> _What is expected_
Exclude the pictures; give every entry again exactly as written.
######
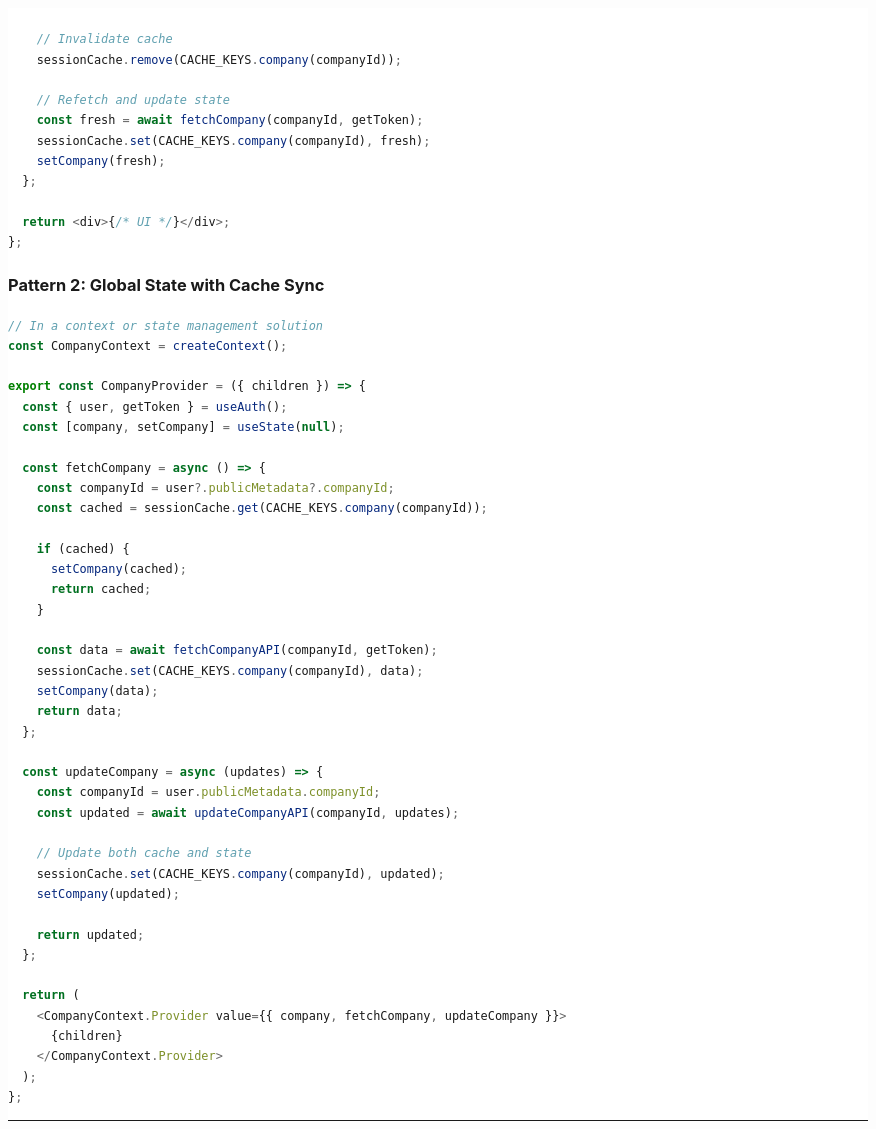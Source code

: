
 ```javascript

    // Invalidate cache
    sessionCache.remove(CACHE_KEYS.company(companyId));

    // Refetch and update state
    const fresh = await fetchCompany(companyId, getToken);
    sessionCache.set(CACHE_KEYS.company(companyId), fresh);
    setCompany(fresh);
  };

  return <div>{/* UI */}</div>;
};
```

### Pattern 2: Global State with Cache Sync

```javascript
// In a context or state management solution
const CompanyContext = createContext();

export const CompanyProvider = ({ children }) => {
  const { user, getToken } = useAuth();
  const [company, setCompany] = useState(null);

  const fetchCompany = async () => {
    const companyId = user?.publicMetadata?.companyId;
    const cached = sessionCache.get(CACHE_KEYS.company(companyId));

    if (cached) {
      setCompany(cached);
      return cached;
    }

    const data = await fetchCompanyAPI(companyId, getToken);
    sessionCache.set(CACHE_KEYS.company(companyId), data);
    setCompany(data);
    return data;
  };

  const updateCompany = async (updates) => {
    const companyId = user.publicMetadata.companyId;
    const updated = await updateCompanyAPI(companyId, updates);

    // Update both cache and state
    sessionCache.set(CACHE_KEYS.company(companyId), updated);
    setCompany(updated);

    return updated;
  };

  return (
    <CompanyContext.Provider value={{ company, fetchCompany, updateCompany }}>
      {children}
    </CompanyContext.Provider>
  );
};
```

---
######
> _Task result_
Source code

:
 ```javascript

    // Invalidate cache
    sessionCache.remove(CACHE_KEYS.company(companyId));

    // Refetch and update state
    const fresh = await fetchCompany(companyId, getToken);
    sessionCache.set(CACHE_KEYS.company(companyId), fresh);
    setCompany(fresh);
  };

  return <div>{/* UI */}</div>;
};
```

### Pattern 2: Global State with Cache Sync

```javascript
// In a context or state management solution
const CompanyContext = createContext();

export const CompanyProvider = ({ children }) => {
  const { user, getToken } = useAuth();
  const [company, setCompany] = useState(null);

  const fetchCompany = async () => {
    const companyId = user?.publicMetadata?.companyId;
    const cached = sessionCache.get(CACHE_KEYS.company(companyId));

    if (cached) {
      setCompany(cached);
      return cached;
    }

    const data = await fetchCompanyAPI(companyId, getToken);
    sessionCache.set(CACHE_KEYS.company(companyId), data);
    setCompany(data);
    return data;
  };

  const updateCompany = async (updates) => {
    const companyId = user.publicMetadata.companyId;
    const updated = await updateCompanyAPI(companyId, updates);

    // Update both cache and state
    sessionCache.set(CACHE_KEYS.company(companyId), updated);
    setCompany(updated);

    return updated;
  };

  return (
    <CompanyContext.Provider value={{ company, fetchCompany, updateCompany }}>
      {children}
    </CompanyContext.Provider>
  );
};
```

---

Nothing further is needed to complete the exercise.